Why is there a need to bring together the communities of environmental, agricultural and human microbiome researchers?

EW: Most of the approaches that are used in human microbiome research actually got their start in environmental research. We’re talking about at least 15 years ahead of what had been done in the Human Microbiome Project for many of these approaches where you holistically look at entire microbial communities to identify all the players and their particular functions.

Microbiomes are extremely important to the health of the ecosystems. All of the functions that maintain nutrients and carbon balance are all because of the activities of microorganisms. If we extend this idea of microbes providing a healthy system, we can talk about agriculture and of course clinical implications.

JR: We liked the idea of having a platform for the environmental and human medical community to interact and share information, resources, techniques, anything that will benefit both communities. The two communities should be better integrated because they use the same tools, the same ecological principles. There’s been a big shift in the way people approach medicine now, looking at the microbiome not only to cure disease but also to maintain health –  I think that’s a big paradigm shift in medicine.


Why is open access coupled with efforts to improve reproducibility so important in this field of research?

EW: It is a young field and things are moving extraordinarily fast with regards to the technology. So much of the science is based on DNA sequencing and there is a new kit on the block among DNA sequencers probably every two years now. With this rapid move in technology, the best practices are moving at light speed. That’s another reason why having disclosure of approaches and methods is needed – all the way from collecting the sample through to analysing the sequence. There can be dozens and dozens of steps in that process, any number of which can influence the outcome. The lack of methodological detail has actually held back advancement in the field at times.

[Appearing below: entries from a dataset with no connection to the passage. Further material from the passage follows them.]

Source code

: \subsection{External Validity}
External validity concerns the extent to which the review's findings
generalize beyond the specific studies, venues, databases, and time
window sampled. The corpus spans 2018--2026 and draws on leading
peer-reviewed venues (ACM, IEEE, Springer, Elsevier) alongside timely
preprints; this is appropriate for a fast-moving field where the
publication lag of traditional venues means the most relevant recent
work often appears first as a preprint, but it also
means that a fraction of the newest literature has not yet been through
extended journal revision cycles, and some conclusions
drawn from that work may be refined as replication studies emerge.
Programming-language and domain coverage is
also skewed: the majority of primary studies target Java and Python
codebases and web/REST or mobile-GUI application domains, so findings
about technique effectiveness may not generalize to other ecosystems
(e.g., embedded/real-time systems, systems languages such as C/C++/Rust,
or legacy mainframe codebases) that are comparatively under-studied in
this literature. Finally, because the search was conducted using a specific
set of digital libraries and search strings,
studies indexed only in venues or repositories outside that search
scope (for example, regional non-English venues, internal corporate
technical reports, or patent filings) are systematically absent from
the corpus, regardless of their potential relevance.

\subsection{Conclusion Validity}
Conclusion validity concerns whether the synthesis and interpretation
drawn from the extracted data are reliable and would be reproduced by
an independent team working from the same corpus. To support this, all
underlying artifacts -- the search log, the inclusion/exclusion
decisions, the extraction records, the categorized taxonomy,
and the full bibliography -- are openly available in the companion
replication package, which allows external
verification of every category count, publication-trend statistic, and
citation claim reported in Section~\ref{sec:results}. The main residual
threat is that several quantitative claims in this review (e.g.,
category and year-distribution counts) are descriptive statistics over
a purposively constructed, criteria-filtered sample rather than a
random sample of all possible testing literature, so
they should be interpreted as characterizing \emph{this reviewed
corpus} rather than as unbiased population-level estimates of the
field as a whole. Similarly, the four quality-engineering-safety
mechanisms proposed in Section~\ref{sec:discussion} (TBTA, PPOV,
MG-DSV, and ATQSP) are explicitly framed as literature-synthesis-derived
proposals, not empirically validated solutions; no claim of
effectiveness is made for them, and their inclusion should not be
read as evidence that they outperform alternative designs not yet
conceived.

What is collaborative genomics and how does this fit into microbial research?

JR: Genomics is a big term, it means a lot of things, and at the end of the day genomics is a tool. This tool can be applied to so many fields of medicine and environmental sciences. We now have collaborations applying genomics with the nursing school, the dental school, the medical school – we even do things with the law school , studying the regulation of genomic information. Genomics is really becoming the glue that people can be attracted to.

We’ve been describing human microbiomes in many different ways up to ten or 15 years ago, and all of those ways were very broad and biochemical. Now we can go a step further and go into the genes, what the genes are doing, what the products of those genes are, and how and when they function. It’s something that wasn’t possible 20 years ago. Now we can bring all of those analytical tools together and genomics is really the next frontier.


Can you tell us about your research into the microbiome and the role a collaborative approach has to play?

JR: In my group we have projects that are mainly related to women’s health. For example, we study the effect of diet and the microbiome on preterm birth. That collaboration involved the school of nursing; nurses can have a lot of influence on changing the diets of the patient. You generate a lot of data when you enrol pregnant women and follow them all the time, filling out daily questionnaires throughout the pregnancy. That generates a huge dataset. You start to need bioinformaticianse and epidemiologists to sort through all of this data and extract relevant information. Now we have nursing, epidemiology, and OBGYN, and then genomics brings all three disciplines together. We study the microbiome, the human genome, and we follow the changes in the genes expressed in the microbiome and in the women as they go through pregnancy.

EW: My particular field of interest is in viruses, I’m a viral ecologist. It turns out that in most everywhere we’ve looked, viruses outnumber bacteria ten-fold to 6000-fold. We’re talking about astronomical numbers of viruses in natural systems. It turns out there are also astronomical numbers of viruses associated with the human body. Anywhere we find microorganisms, bacteria in particular, we will find viruses. Viruses play an intimate role in the ecology of these organisms – how they grow, how they die, and how they associate with one another. One of the projects Jacques Ravel and I have started, is to bring my expertise in dealing with samples and in analysing communities of viruses, to a question about bacterial vaginosis. It’s an enigmatic disease. There’s not really a single causative organism and so we’ll be looking at the possible role of bacteriophages. It is possible that viruses are infecting the good bacteria in the vagina, causing bad bacteria to take over, which then subsequently causes bacterial vaginosis. It’s a completely open question. We know virtually nothing of the viruses of lactobacillus, which are critical to vaginal health.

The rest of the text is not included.